» Task description
Only the lines from the one containing "#### Sub goals" through the one containing "The below table" should be printed, exactly as they appear below, with both ends included.

» Records for this exercise

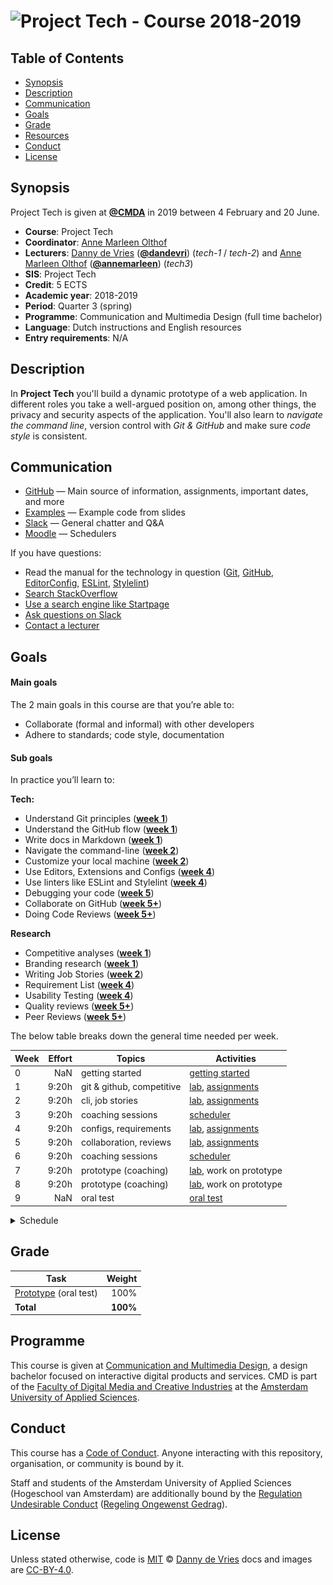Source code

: # ![Project Tech - Course 2018-2019][banner]

## Table of Contents

*   [Synopsis](#synopsis)
*   [Description](#description)
*   [Communication](#communication)
*   [Goals](#goals)
*   [Grade](#grade)
*   [Resources](/resources.md)
*   [Conduct](#conduct)
*   [License](#license)

## Synopsis

Project Tech is given at [**@CMDA**][cmda] in 2019 between
4 February and 20 June.

*   **Course**: Project Tech
*   **Coordinator**: [Anne Marleen Olthof][amgit]
*   **Lecturers**:
    [Danny de Vries][dangit] ([**@dandevri**][danweb]) (*tech-1* / *tech-2*) and
    [Anne Marleen Olthof][amgit] ([**@annemarleen**][amweb])
    (*tech3*)
*   **SIS**: Project Tech
*   **Credit**: 5 ECTS
*   **Academic year**: 2018-2019
*   **Period**: Quarter 3 (spring)
*   **Programme**: Communication and Multimedia Design (full time bachelor)
*   **Language**: Dutch instructions and English resources
*   **Entry requirements**: N/A

## Description

In **Project Tech** you'll build a dynamic prototype of a web application. In different roles you take a well-argued position on, among other things, the privacy and security aspects of the application. You'll also learn to *navigate the command line*, version control with *Git & GitHub* and make sure *code style* is consistent.

## Communication

*   [GitHub][gh] — Main source of information, assignments, important dates,
    and more
*   [Examples][examples] — Example code from slides
*   [Slack][slack] — General chatter and Q&A
*   [Moodle][moodle] — Schedulers


If you have questions:

*   Read the manual for the technology in question
    ([Git](https://git-scm.com/docs),
    [GitHub](https://guides.github.com),
    [EditorConfig](https://editorconfig.org/),
    [ESLint](https://eslint.org/),
    [Stylelint](https://github.com/stylelint/stylelint))
*   [Search StackOverflow][stackoverflow]
*   [Use a search engine like Startpage][startpage]
*   [Ask questions on Slack][slack]
*   [Contact a lecturer][synopsis]

## Goals

#### Main goals

The 2 main goals in this course are that you’re able to:

*   Collaborate (formal and informal) with other developers
*   Adhere to standards; code style, documentation

#### Sub goals

In practice you’ll learn to:

**Tech:**

* <a name="subgoal-1"></a>
    Understand Git principles ([**week 1**][w1])
*  <a name="subgoal-2"></a>
    Understand the GitHub flow ([**week 1**][w1])
* <a name="subgoal-3"></a>
    Write docs in Markdown ([**week 1**][w2])
* <a name="subgoal-4"></a>
    Navigate the command-line ([**week 2**][w2])
* <a name="subgoal-5"></a>
    Customize your local machine ([**week 2**][w2])
* <a name="subgoal-6"></a>
    Use Editors, Extensions and Configs  ([**week 4**][w4])
* <a name="subgoal-7"></a>
    Use linters like ESLint and Stylelint ([**week 4**][w4])
* <a name="subgoal-8"></a>
    Debugging your code ([**week 5**][w5])
* <a name="subgoal-9"></a>
    Collaborate on GitHub ([**week 5+**][w5])
* <a name="subgoal-10"></a>
    Doing Code Reviews ([**week 5+**][w5])

**Research**
* <a name="subgoal-1"></a>
    Competitive analyses ([**week 1**][w1])
*  <a name="subgoal-2"></a>
    Branding research ([**week 1**][w1])
*  <a name="subgoal-3"></a>
    Writing Job Stories ([**week 2**][w2])
*  <a name="subgoal-3"></a>
    Requirement List ([**week 4**][w4])
*  <a name="subgoal-3"></a>
    Usability Testing ([**week 4**][w4])
*  <a name="subgoal-3"></a>
    Quality reviews ([**week 5+**][w5])
*  <a name="subgoal-3"></a>
    Peer Reviews ([**week 5+**][w5])


The below table breaks down the general time needed per week.

| Week | Effort | Topics                      | Activities                         |
| ---- | -----: | ----------------------------| ----------------                   |
| 0    |  NaN   | getting started             | [getting started][gs]              |
| 1    |  9:20h | git & github, competitive   | [lab][w1lab], [assignments][w1a]   |
| 2    |  9:20h | cli, job stories            | [lab][w2lab], [assignments][w2a]   |
| 3    |  9:20h | coaching sessions           | [scheduler][scheduler1]            |
| 4    |  9:20h | configs, requirements       | [lab][w4lab], [assignments][w4a]   |
| 5    |  9:20h | collaboration, reviews      | [lab][w5lab], [assignments][w5a]   |
| 6    |  9:20h | coaching sessions           | [scheduler][scheduler2]            |
| 7    |  9:20h | prototype (coaching)        | [lab][w7lab], work on prototype    |
| 8    |  9:20h | prototype (coaching)        | [lab][w8lab], work on prototype    |
| 9    |  NaN   | oral test                   | [oral test][grading]               |

<details>
    <summary>Schedule</summary>
    <img src="assets/schedule.jpg" alt="Block tech schedule overview">
</details>


## Grade

| Task                                |   Weight |
| ----------------------------------  | -------: |
| [Prototype][grading] (oral test)  |      100% |
| **Total**                           | **100%** |

## Programme

This course is given at [Communication and Multimedia Design][bachelor], a
design bachelor focused on interactive digital products and services.  CMD is
part of the [Faculty of Digital Media and Creative Industries][faculty] at the
[Amsterdam University of Applied Sciences][university].

## Conduct

This course has a [Code of Conduct][coc].  Anyone interacting with this
repository, organisation, or community is bound by it.

Staff and students of the Amsterdam University of Applied Sciences (Hogeschool
van Amsterdam) are additionally bound by the [Regulation Undesirable
Conduct][ruc] ([Regeling Ongewenst Gedrag][rog]).


## License

Unless stated otherwise, code is [MIT][] © [Danny de Vries][author]
docs and images are [CC-BY-4.0][].

[banner]: https://cmda-bt.github.io/pt-course-18-19/assets/banner.svg
[cmda]: https://github.com/cmda
[dangit]: https://github.com/dandevri
[danweb]: https://github.com/dandevri
[amgit]: https://github.com/annemarleen
[amweb]: https://github.com/annemarleen

[gh]: https://github.com/cmda-be/course-18-19
[examples]: /examples
[slack]: https://cmda-tech.slack.com/
[moodle]: https://moodle.cmd.hva.nl/course/view.php?id=431
[examples]: examples
[stackoverflow]: https://stackoverflow.com
[startpage]: https://www.startpage.com/
[synopsis]: #synopsis
[gs]: getting-started.md

[w1]: week-1.md
[w2]: week-2.md
[w3]: week-3.md
[w4]: week-4.md
[w5]: week-5.md

[w1lab]: week-1.md
[w2lab]: week-2.md
[w3lab]: week-3.md
[w4lab]: week-4.md
[w5lab]: week-5.md
[w6lab]: week-6.md
[w7lab]: week-7.md
[w8lab]: week-8.md

[w1a]: week-1#assignments.md
[w2a]: week-2#assignments.md
[w3a]: week-3#assignments.md
[w4a]: week-4#assignments.md
[w5a]: week-5#assignments.md
[w6a]: week-6#assignments.md
[w7a]: week-7#assignments.md
[w8a]: week-8#assignments.md

[scheduler1]: https://moodle.cmd.hva.nl/mod/scheduler/view.php?id=28870
[scheduler2]: https://moodle.cmd.hva.nl/mod/scheduler/view.php?id=28871

[grading]: grading.md
[bachelor]: https://www.cmd-amsterdam.nl/english/
[faculty]: https://www.amsterdamuas.com/faculty/fdmci/faculty-of-digital-media-and-creative-industries.html
[university]: https://www.amsterdamuas.com
[coc]: code-of-conduct.md
[ruc]: https://www.amsterdamuas.com/practical-matters/algemeen/hva-breed/juridische-zaken/legal-affairs/regulation-undesirable-conduct/regulation-undesirable-conduct.html#anker-3-complaints-authority
[rog]: https://www.hva.nl/praktisch/algemeen/hva-breed/juridische-zaken/loket-beroep-bezwaar-en-klacht/regeling-ongewenst-gedrag/regeling-ongewenst-gedrag.html?origin=gbS4rg%2FDTZuxQ6lGVF%2BN1A
[author]: https://dandevri.es
[mit]: license.md#code
[cc-by-4.0]: license.md#documentation-and-images
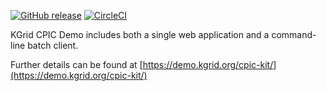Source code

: [![GitHub release](https://img.shields.io/github/release/kgrid-demos/cpic-kit.svg)](https://github.com/kgrid-demos/cpic-kit/releases/)
[![CircleCI](https://circleci.com/gh/kgrid-demos/cpic-kit.svg?style=svg)](https://circleci.com/gh/kgrid-demos/cpic-kit)


KGrid CPIC Demo includes both a single web application and a command-line batch client.

Further details can be found at [https://demo.kgrid.org/cpic-kit/](https://demo.kgrid.org/cpic-kit/)
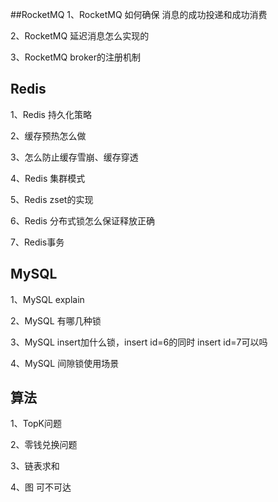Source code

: ##RocketMQ
1、RocketMQ 如何确保 消息的成功投递和成功消费

2、RocketMQ 延迟消息怎么实现的

3、RocketMQ broker的注册机制


## Redis
1、Redis 持久化策略

2、缓存预热怎么做

3、怎么防止缓存雪崩、缓存穿透

4、Redis 集群模式

5、Redis zset的实现

6、Redis 分布式锁怎么保证释放正确

7、Redis事务



## MySQL
1、MySQL explain

2、MySQL 有哪几种锁

3、MySQL insert加什么锁，insert id=6的同时 insert id=7可以吗

4、MySQL 间隙锁使用场景


## 算法
1、TopK问题

2、零钱兑换问题

3、链表求和

4、图 可不可达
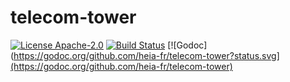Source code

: # telecom-tower

[![License Apache-2.0](https://img.shields.io/github/license/heia-fr/telecom-tower.svg)](http://opensource.org/licenses/Apache-2.0)
[![Build Status](https://travis-ci.org/heia-fr/telecom-tower.svg?branch=master)](https://travis-ci.org/heia-fr/telecom-tower)
[![Godoc](https://godoc.org/github.com/heia-fr/telecom-tower?status.svg](https://godoc.org/github.com/heia-fr/telecom-tower)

» Result for this task
#### Sub goals

In practice you’ll learn to:

**Tech:**

* <a name="subgoal-1"></a>
    Understand Git principles ([**week 1**][w1])
*  <a name="subgoal-2"></a>
    Understand the GitHub flow ([**week 1**][w1])
* <a name="subgoal-3"></a>
    Write docs in Markdown ([**week 1**][w2])
* <a name="subgoal-4"></a>
    Navigate the command-line ([**week 2**][w2])
* <a name="subgoal-5"></a>
    Customize your local machine ([**week 2**][w2])
* <a name="subgoal-6"></a>
    Use Editors, Extensions and Configs  ([**week 4**][w4])
* <a name="subgoal-7"></a>
    Use linters like ESLint and Stylelint ([**week 4**][w4])
* <a name="subgoal-8"></a>
    Debugging your code ([**week 5**][w5])
* <a name="subgoal-9"></a>
    Collaborate on GitHub ([**week 5+**][w5])
* <a name="subgoal-10"></a>
    Doing Code Reviews ([**week 5+**][w5])

**Research**
* <a name="subgoal-1"></a>
    Competitive analyses ([**week 1**][w1])
*  <a name="subgoal-2"></a>
    Branding research ([**week 1**][w1])
*  <a name="subgoal-3"></a>
    Writing Job Stories ([**week 2**][w2])
*  <a name="subgoal-3"></a>
    Requirement List ([**week 4**][w4])
*  <a name="subgoal-3"></a>
    Usability Testing ([**week 4**][w4])
*  <a name="subgoal-3"></a>
    Quality reviews ([**week 5+**][w5])
*  <a name="subgoal-3"></a>
    Peer Reviews ([**week 5+**][w5])


The below table breaks down the general time needed per week.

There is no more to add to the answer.